Noticed a typo in the quiz. 1110 is not 30 in binary; 11110 is.

Regards,
Craig

I'd like to add a little to this quiz description. The cellular automaton James describes is sometimes referred to as the Wolfram automaton because Stephen Wolfram has studied and written extensively on it. There is a good discussion of this problem at

      Elementary Cellular Automaton -- from Wolfram MathWorld

IIRC, the rule 30 automaton is famous for being chaotic. It looks like this.

Here's my fairly straightforward, no bells-and-whistles solution.

Each state is represented as an Array of Strings.
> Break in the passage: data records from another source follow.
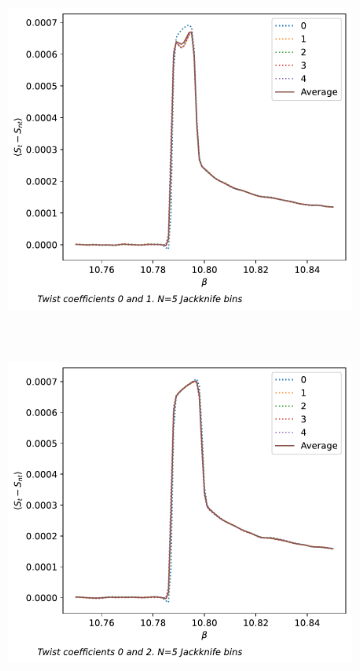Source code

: \documentclass[english,twoside,openright]{UH_TCM_MSc}
\begin{document}
\begin{figure}[htpb]
    \begin{subfigure}[t]{0.5\textwidth}
        \centering
        \includegraphics[width=\textwidth]{final_plots/44_44_64/action_diff_0-1.pdf}
    \end{subfigure}%
    ~ 
    \begin{subfigure}[t]{0.5\textwidth}
        \centering
        \includegraphics[width=\textwidth]{final_plots/44_44_64/action_diff_0-2.pdf}
    \end{subfigure}

\end{figure}
\end{document}
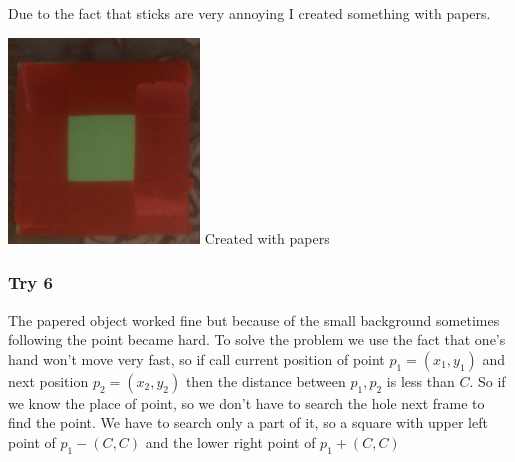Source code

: \documentclass{report}
\begin{document}
Due to the fact that sticks are very annoying I created something with papers.
\begin{center}
	\includegraphics[width=2in]{Object6.jpg} \newline
	\figurename{Created with papers}
\end{center}

\subsubsection{Try 6}
The papered object worked fine but because of the small background sometimes following the point became hard. To solve the problem we use the fact that one's hand won't move very fast, so if call current position of point $p_1 = (x_1, y_1)$ and next position $p_2 = (x_2, y_2)$ then the distance between $p_1, p_2$ is less than $C$. So if we know the place of point, so we don't have to search the hole next frame to find the point. We have to search only a part of it, so a square with upper left point of $p_1 - (C, C)$ and the lower right point of $p_1 + (C, C)$ 
\end{document}
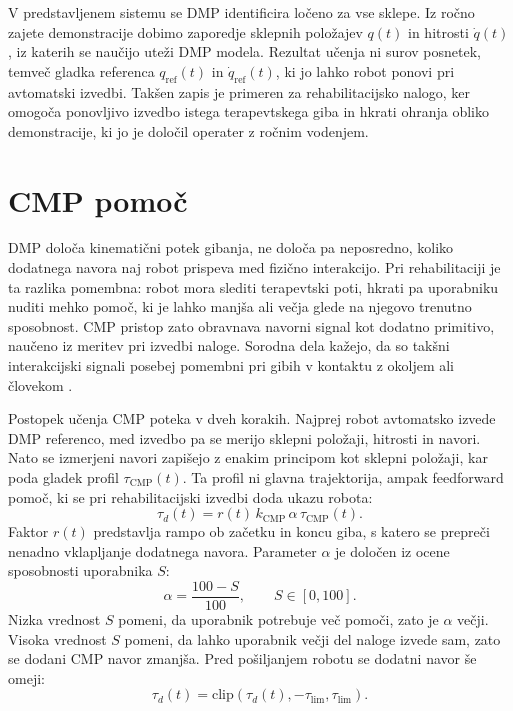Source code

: \documentclass[a4paper]{article}
\begin{document}
V predstavljenem sistemu se DMP identificira ločeno za vse sklepe. Iz ročno
zajete demonstracije dobimo zaporedje sklepnih položajev $q(t)$ in hitrosti
$\dot{q}(t)$, iz katerih se naučijo uteži DMP modela. Rezultat učenja ni surov
posnetek, temveč gladka referenca $q_\mathrm{ref}(t)$ in
$\dot{q}_\mathrm{ref}(t)$, ki jo lahko robot ponovi pri avtomatski izvedbi.
Takšen zapis je primeren za rehabilitacijsko nalogo, ker omogoča ponovljivo
izvedbo istega terapevtskega giba in hkrati ohranja obliko demonstracije, ki jo
je določil operater z ročnim vodenjem.

\section{CMP pomoč}

DMP določa kinematični potek gibanja, ne določa pa neposredno, koliko dodatnega
navora naj robot prispeva med fizično interakcijo. Pri rehabilitaciji je ta
razlika pomembna: robot mora slediti terapevtski poti, hkrati pa uporabniku
nuditi mehko pomoč, ki je lahko manjša ali večja glede na njegovo trenutno
sposobnost. CMP pristop zato obravnava navorni signal kot dodatno primitivo,
naučeno iz meritev pri izvedbi naloge. Sorodna dela kažejo, da so takšni
interakcijski signali posebej pomembni pri gibih v kontaktu z okoljem ali
človekom \cite{gams2014coupling}.

Postopek učenja CMP poteka v dveh korakih. Najprej robot avtomatsko izvede DMP
referenco, med izvedbo pa se merijo sklepni položaji, hitrosti in navori. Nato
se izmerjeni navori zapišejo z enakim principom kot sklepni položaji, kar poda
gladek profil $\tau_\mathrm{CMP}(t)$. Ta profil ni glavna trajektorija, ampak
feedforward pomoč, ki se pri rehabilitacijski izvedbi doda ukazu robota:
\begin{equation}
    \tau_d(t) =
    r(t)\, k_\mathrm{CMP}\,\alpha\,\tau_\mathrm{CMP}(t).
    \label{eq:tauadd}
\end{equation}
Faktor $r(t)$ predstavlja rampo ob začetku in koncu giba, s katero se prepreči
nenadno vklapljanje dodatnega navora. Parameter $\alpha$ je določen iz ocene
sposobnosti uporabnika $S$:
\begin{equation}
    \alpha=\frac{100-S}{100}, \qquad S\in[0,100].
    \label{eq:alpha}
\end{equation}
Nizka vrednost $S$ pomeni, da uporabnik potrebuje več pomoči, zato je
$\alpha$ večji. Visoka vrednost $S$ pomeni, da lahko uporabnik večji del naloge
izvede sam, zato se dodani CMP navor zmanjša. Pred pošiljanjem robotu se
dodatni navor še omeji:
\begin{equation}
    \tau_d(t) = \mathrm{clip}\left(\tau_d(t),
    -\tau_\mathrm{lim},\tau_\mathrm{lim}\right).
    \label{eq:clip}
\end{equation}
\end{document}
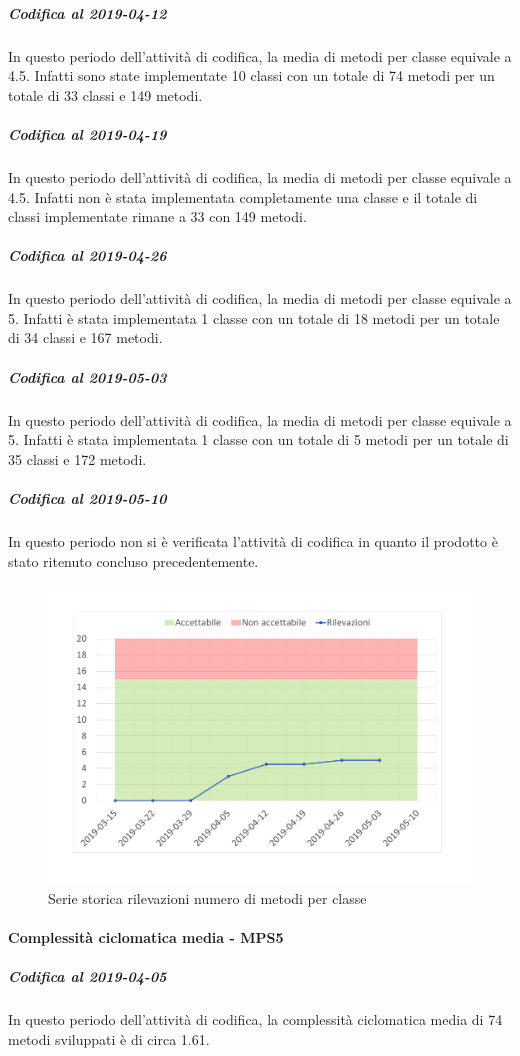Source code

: \subparagraph{Codifica al 2019-04-12}
In questo periodo dell'attività di codifica, la media di metodi per classe equivale a 4.5. Infatti sono state implementate 10 classi con un totale di 74 metodi per un totale di 33 classi e 149 metodi.

\subparagraph{Codifica al 2019-04-19}
In questo periodo dell'attività di codifica, la media di metodi per classe equivale a 4.5. Infatti non è stata implementata completamente una classe e il totale di classi implementate rimane a 33 con 149 metodi.

\subparagraph{Codifica al 2019-04-26}
In questo periodo dell'attività di codifica, la media di metodi per classe equivale a 5. Infatti è stata implementata 1 classe con un totale di 18 metodi per un totale di 34 classi e 167 metodi.

\subparagraph{Codifica al 2019-05-03}
In questo periodo dell'attività di codifica, la media di metodi per classe equivale a 5. Infatti è stata implementata 1 classe con un totale di 5 metodi per un totale di 35 classi e 172 metodi.

\subparagraph{Codifica al 2019-05-10}
In questo periodo non si è verificata l'attività di codifica in quanto il prodotto è stato ritenuto concluso precedentemente.

\begin{figure}[H]
	\centering
	\includegraphics[scale=0.6]{images/resoconto/MPS4Chart.pdf}
	\caption{Serie storica rilevazioni numero di metodi per classe}	
\end{figure}

\paragraph{Complessità ciclomatica media - MPS5}
\subparagraph{Codifica al 2019-04-05}
In questo periodo dell'attività di codifica, la complessità ciclomatica media di 74 metodi sviluppati è di circa 1.61.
I originally just used
a String, and split() when needed, but keeping it as an Array makes it a
bit faster and does simplify the code in a few places.

transformer() builds a Proc that takes a neighborhood as its argument (as
an Array of Strings) and returns the transformed cell state (as a String).
A Hash could have been used instead of a Proc.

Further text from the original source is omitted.